I have read many articles online that say writing is painful. Some authors warn aspiring writers that the road ahead is long and full of disappointment. Editing is often regarded as even worse than writing. Last week, I talked about how editing and revising your novel can be fun, or at least easier. (Click Here To Read It)
I want to counter the belief that writing a novel is painful and dismal. Writing a novel is hard work, but it can be fun. I believe it should be fun. Why would you go through the many hours of writing a manuscript if it was a chore?
Have you ever thought about writing a novel? Or are you writing one right now? Chances are, if you are reading this post, you answered yes to one of those questions.
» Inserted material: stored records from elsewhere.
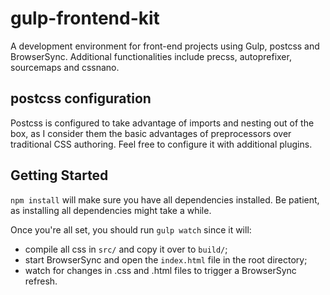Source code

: # gulp-frontend-kit
A development environment for front-end projects using Gulp, postcss and BrowserSync.
Additional functionalities include precss, autoprefixer, sourcemaps and cssnano.

## postcss configuration
Postcss is configured to take advantage of imports and nesting out of the box, as I consider them the basic advantages of preprocessors over traditional CSS authoring.
Feel free to configure it with additional plugins.

## Getting Started
`npm install` will make sure you have all dependencies installed.
Be patient, as installing all dependencies might take a while.

Once you're all set, you should run `gulp watch` since it will:
* compile all css in `src/` and copy it over to `build/`;
* start BrowserSync and open the `index.html` file in the root directory;
* watch for changes in .css and .html files to trigger a BrowserSync refresh.
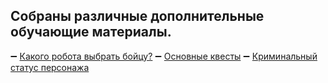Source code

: ## Собраны различные дополнительные обучающие материалы.
➖ [Какого робота выбрать бойцу?](/sys/guide/fur-for-a-fighter)
➖ [Основные квесты](/sys/guide/main-quest)
➖ [Криминальный статус персонажа](/sys/guide/status)
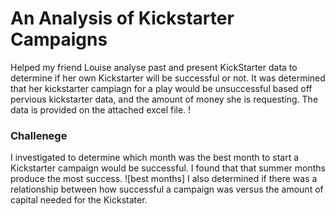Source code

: # An Analysis of Kickstarter Campaigns
Helped my friend Louise analyse past and present KickStarter data to determine if her own Kickstarter will be successful or not.
It was determined that her kickstarter campiagn for a play would be unsuccessful based off pervious kickstarter data, and the amount of money she is requesting.
The data is provided on the attached excel file.
!
### Challenege
I investigated to determine which month was the best month to start a Kickstarter campaign would be successful. 
I found that that summer months produce the most success.
![best months]
I also determined if there was a relationship between how successful a campaign was versus the amount of capital needed for the Kickstater. 
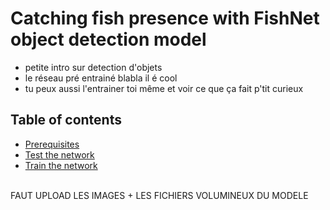 # Catching fish presence with FishNet object detection model
- petite intro sur detection d'objets 
- le réseau pré entrainé blabla il é cool
- tu peux aussi l'entrainer toi même et voir ce que ça fait p'tit curieux


## Table of contents
* <a href='doc/Prerequisites.md'>Prerequisites</a><br>
* <a href='doc/test.md'>Test the network</a><br> 
* <a href='doc/train_and_test.md'>Train the network</a><br>
<br>
FAUT UPLOAD LES IMAGES + LES FICHIERS VOLUMINEUX DU MODELE
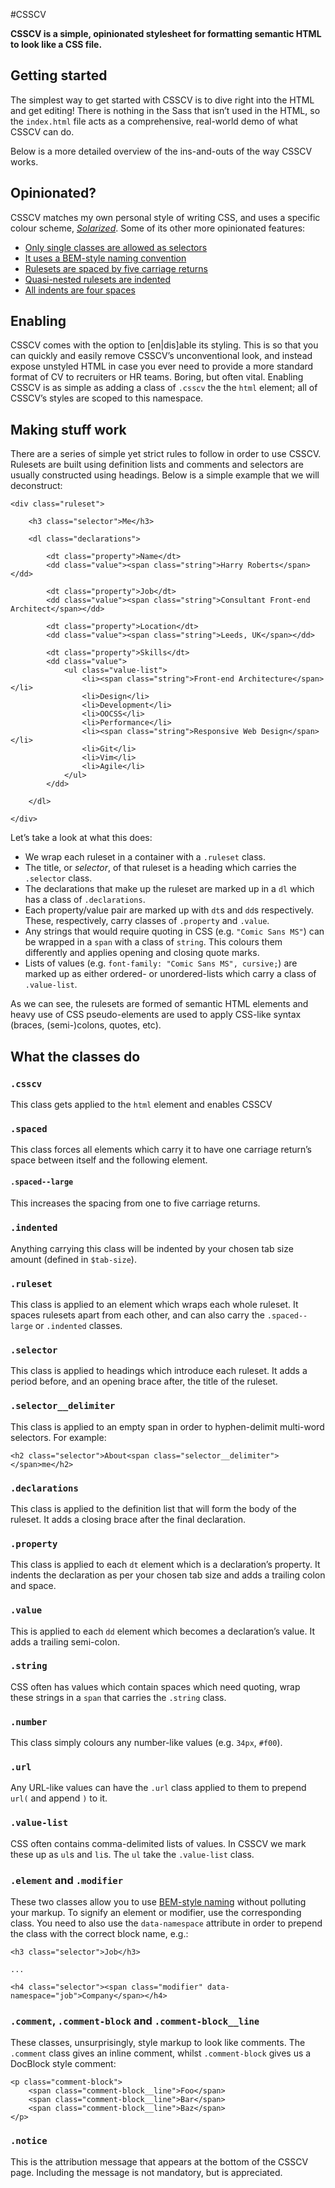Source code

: #CSSCV

**CSSCV is a simple, opinionated stylesheet for formatting semantic HTML to look
like a CSS file.**

## Getting started

The simplest way to get started with CSSCV is to dive right into the HTML and
get editing! There is nothing in the Sass that isn’t used in the HTML, so the
`index.html` file acts as a comprehensive, real-world demo of what CSSCV can do.

Below is a more detailed overview of the ins-and-outs of the way CSSCV works.

## Opinionated?

CSSCV matches my own personal style of writing CSS, and uses a specific colour
scheme, [<cite>Solarized</cite>](http://ethanschoonover.com/solarized). Some of
its other more opinionated features:

* [Only single classes are allowed as selectors](http://csswizardry.com/2012/05/keep-your-css-selectors-short/)
* [It uses a BEM-style naming convention](http://csswizardry.com/2013/01/mindbemding-getting-your-head-round-bem-syntax/)
* [Rulesets are spaced by five carriage returns](https://github.com/csswizardry/CSS-Guidelines#section-titles)
* [Quasi-nested rulesets are indented](https://github.com/csswizardry/CSS-Guidelines#anatomy-of-rulesets)
* [All indents are four spaces](https://github.com/csswizardry/CSS-Guidelines#anatomy-of-rulesets)

## Enabling

CSSCV comes with the option to [en|dis]able its styling. This is so that you can
quickly and easily remove CSSCV’s unconventional look, and instead expose
unstyled HTML in case you ever need to provide a more standard format of CV to
recruiters or HR teams. Boring, but often vital. Enabling CSSCV is as simple as
adding a class of `.csscv` the the `html` element; all of CSSCV’s styles are
scoped to this namespace.

## Making stuff work

There are a series of simple yet strict rules to follow in order to use CSSCV.
Rulesets are built using definition lists and comments and selectors are usually
constructed using headings. Below is a simple example that we will deconstruct:

    <div class="ruleset">

        <h3 class="selector">Me</h3>

        <dl class="declarations">

            <dt class="property">Name</dt>
            <dd class="value"><span class="string">Harry Roberts</span></dd>

            <dt class="property">Job</dt>
            <dd class="value"><span class="string">Consultant Front-end Architect</span></dd>

            <dt class="property">Location</dt>
            <dd class="value"><span class="string">Leeds, UK</span></dd>

            <dt class="property">Skills</dt>
            <dd class="value">
                <ul class="value-list">
                    <li><span class="string">Front-end Architecture</span></li>
                    <li>Design</li>
                    <li>Development</li>
                    <li>OOCSS</li>
                    <li>Performance</li>
                    <li><span class="string">Responsive Web Design</span></li>
                    <li>Git</li>
                    <li>Vim</li>
                    <li>Agile</li>
                </ul>
            </dd>

        </dl>

    </div>

Let’s take a look at what this does:

* We wrap each ruleset in a container with a `.ruleset` class.
* The title, or _selector_, of that ruleset is a heading which carries the
  `.selector` class.
* The declarations that make up the ruleset are marked up in a `dl` which has a
  class of `.declarations`.
* Each property/value pair are marked up with `dt`s and `dd`s respectively.
  These, respectively, carry classes of `.property` and `.value`.
* Any strings that would require quoting in CSS (e.g. `"Comic Sans MS"`) can
  be wrapped in a `span` with a class of `string`. This colours them differently
  and applies opening and closing quote marks.
* Lists of values (e.g. `font-family: "Comic Sans MS", cursive;`) are marked up
  as either ordered- or unordered-lists which carry a class of `.value-list`.

As we can see, the rulesets are formed of semantic HTML elements and heavy use
of CSS pseudo-elements are used to apply CSS-like syntax (braces, (semi-)colons,
quotes, etc).

## What the classes do

### `.csscv`

This class gets applied to the `html` element and enables CSSCV

### `.spaced`

This class forces all elements which carry it to have one carriage return’s
space between itself and the following element.

#### `.spaced--large`

This increases the spacing from one to five carriage returns.

### `.indented`

Anything carrying this class will be indented by your chosen tab size amount
(defined in `$tab-size`).

### `.ruleset`

This class is applied to an element which wraps each whole ruleset. It spaces
rulesets apart from each other, and can also carry the `.spaced--large` or
`.indented` classes.

### `.selector`

This class is applied to headings which introduce each ruleset. It adds a period
before, and an opening brace after, the title of the ruleset.

### `.selector__delimiter`

This class is applied to an empty span in order to hyphen-delimit multi-word
selectors. For example:

    <h2 class="selector">About<span class="selector__delimiter"> </span>me</h2>

### `.declarations`

This class is applied to the definition list that will form the body of the
ruleset. It adds a closing brace after the final declaration.

### `.property`

This class is applied to each `dt` element which is a declaration’s property. It
indents the declaration as per your chosen tab size and adds a trailing colon
and space.

### `.value`

This is applied to each `dd` element which becomes a declaration’s value. It
adds a trailing semi-colon.

### `.string`

CSS often has values which contain spaces which need quoting, wrap these strings
in a `span` that carries the `.string` class.

### `.number`

This class simply colours any number-like values (e.g. `34px`, `#f00`).

### `.url`

Any URL-like values can have the `.url` class applied to them to prepend `url(`
and append `)` to it.

### `.value-list`

CSS often contains comma-delimited lists of values. In CSSCV we mark these up
as `ul`s and `li`s. The `ul` take the `.value-list` class.

### `.element` and `.modifier`

These two classes allow you to use
[BEM-style naming](http://csswizardry.com/2013/01/mindbemding-getting-your-head-round-bem-syntax/)
without polluting your markup. To signify an element or modifier, use the
corresponding class. You need to also use the `data-namespace` attribute in
order to prepend the class with the correct block name, e.g.:

    <h3 class="selector">Job</h3>

    ...

    <h4 class="selector"><span class="modifier" data-namespace="job">Company</span></h4>

### `.comment`, `.comment-block` and `.comment-block__line`

These classes, unsurprisingly, style markup to look like comments. The `.comment`
class gives an inline comment, whilst `.comment-block` gives us a DocBlock
style comment:

    <p class="comment-block">
        <span class="comment-block__line">Foo</span>
        <span class="comment-block__line">Bar</span>
        <span class="comment-block__line">Baz</span>
    </p>

### `.notice`

This is the attribution message that appears at the bottom of the CSSCV page.
Including the message is not mandatory, but is appreciated.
In this post, I share my personal experience of writing a novel. I explain why it is an exciting and fun process.
I once heard reading a book described as having a movie playing inside of your head. Writing is a similar experience, except the movie you are watching is created as you write it. You place the characters on the stage, give them desires and weaknesses, and then see what they will do. Sometimes the setting is already in place, but sometimes the story world builds itself around the characters as they move through it. The scenes materialize in your mind and on the page at the same time. It often feels like they emerge from a fog. As you keep writing, they solidify and become real.
Many authors, myself included, get the idea for their novel in flashes of scenes. We get glimpses of what is going to happen in the story or an image of the protagonist. We feel the need to write about these images, to figure out what the full story is.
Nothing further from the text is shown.